Recorded data
━━━━━━━━━━━━━━━━

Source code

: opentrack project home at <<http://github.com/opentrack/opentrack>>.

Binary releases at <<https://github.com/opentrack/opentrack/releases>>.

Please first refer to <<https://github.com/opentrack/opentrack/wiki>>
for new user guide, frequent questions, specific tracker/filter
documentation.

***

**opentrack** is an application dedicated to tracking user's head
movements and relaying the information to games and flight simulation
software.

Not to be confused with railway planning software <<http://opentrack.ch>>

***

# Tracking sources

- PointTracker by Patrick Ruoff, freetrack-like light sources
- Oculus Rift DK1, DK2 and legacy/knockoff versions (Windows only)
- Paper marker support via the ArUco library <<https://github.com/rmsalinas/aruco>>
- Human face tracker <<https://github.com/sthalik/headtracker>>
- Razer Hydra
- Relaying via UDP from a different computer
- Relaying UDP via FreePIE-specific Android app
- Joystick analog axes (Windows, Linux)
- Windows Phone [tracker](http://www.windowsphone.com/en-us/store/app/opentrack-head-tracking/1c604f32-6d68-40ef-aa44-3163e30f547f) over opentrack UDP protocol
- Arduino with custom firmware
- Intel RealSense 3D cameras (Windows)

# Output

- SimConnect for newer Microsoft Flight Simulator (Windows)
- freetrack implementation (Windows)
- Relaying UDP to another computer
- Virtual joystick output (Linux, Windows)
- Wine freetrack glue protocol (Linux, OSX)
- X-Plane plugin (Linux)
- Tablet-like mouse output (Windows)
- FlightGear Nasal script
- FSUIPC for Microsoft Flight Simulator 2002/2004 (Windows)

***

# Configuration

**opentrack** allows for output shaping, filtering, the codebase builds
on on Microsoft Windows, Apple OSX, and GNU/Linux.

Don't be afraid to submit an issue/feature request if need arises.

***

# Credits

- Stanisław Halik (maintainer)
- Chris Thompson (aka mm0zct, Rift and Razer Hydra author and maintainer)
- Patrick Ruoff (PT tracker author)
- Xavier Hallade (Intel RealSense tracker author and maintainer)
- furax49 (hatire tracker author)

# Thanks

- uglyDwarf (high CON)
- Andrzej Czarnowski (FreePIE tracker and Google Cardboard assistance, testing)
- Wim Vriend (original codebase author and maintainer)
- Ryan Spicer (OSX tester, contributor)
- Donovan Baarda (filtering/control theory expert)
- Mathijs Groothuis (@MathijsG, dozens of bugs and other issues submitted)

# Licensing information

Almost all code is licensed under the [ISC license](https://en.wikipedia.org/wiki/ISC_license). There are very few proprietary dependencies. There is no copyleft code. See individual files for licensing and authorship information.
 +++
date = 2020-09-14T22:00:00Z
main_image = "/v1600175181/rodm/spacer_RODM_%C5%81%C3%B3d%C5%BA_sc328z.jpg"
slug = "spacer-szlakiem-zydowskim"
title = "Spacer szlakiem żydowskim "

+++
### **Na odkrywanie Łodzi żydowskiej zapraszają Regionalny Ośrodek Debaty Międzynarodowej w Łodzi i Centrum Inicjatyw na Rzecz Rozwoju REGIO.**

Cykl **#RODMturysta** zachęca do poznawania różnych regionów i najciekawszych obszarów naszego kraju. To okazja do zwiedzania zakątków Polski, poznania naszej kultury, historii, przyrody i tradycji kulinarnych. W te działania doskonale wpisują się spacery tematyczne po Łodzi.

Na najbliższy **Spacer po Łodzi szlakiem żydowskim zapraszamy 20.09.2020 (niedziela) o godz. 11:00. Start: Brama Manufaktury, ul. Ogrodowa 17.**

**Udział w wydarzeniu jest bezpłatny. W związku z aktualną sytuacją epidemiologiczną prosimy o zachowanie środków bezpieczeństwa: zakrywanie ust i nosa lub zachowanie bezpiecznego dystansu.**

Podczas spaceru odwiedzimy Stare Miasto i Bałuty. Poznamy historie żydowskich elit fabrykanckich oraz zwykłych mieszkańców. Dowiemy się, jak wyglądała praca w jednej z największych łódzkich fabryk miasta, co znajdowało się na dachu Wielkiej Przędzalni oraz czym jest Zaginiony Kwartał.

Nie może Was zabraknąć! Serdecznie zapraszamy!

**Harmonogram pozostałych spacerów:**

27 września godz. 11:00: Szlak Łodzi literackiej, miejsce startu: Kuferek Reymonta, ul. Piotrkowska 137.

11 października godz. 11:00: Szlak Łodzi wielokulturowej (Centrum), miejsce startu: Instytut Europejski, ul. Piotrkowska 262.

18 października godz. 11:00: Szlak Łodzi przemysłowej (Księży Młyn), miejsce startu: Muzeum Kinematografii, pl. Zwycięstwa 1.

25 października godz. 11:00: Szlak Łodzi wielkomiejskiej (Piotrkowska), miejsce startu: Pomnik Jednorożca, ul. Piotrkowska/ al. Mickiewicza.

━━━━━━━━━━━━━━━━

Task to carry out |
Your output should consist solely of the lines from the beginning of the entries through the line containing "tracking user's head", reproduced exactly.

Exercise answer |
Source code

: opentrack project home at <<http://github.com/opentrack/opentrack>>.

Binary releases at <<https://github.com/opentrack/opentrack/releases>>.

Please first refer to <<https://github.com/opentrack/opentrack/wiki>>
for new user guide, frequent questions, specific tracker/filter
documentation.

***

**opentrack** is an application dedicated to tracking user's head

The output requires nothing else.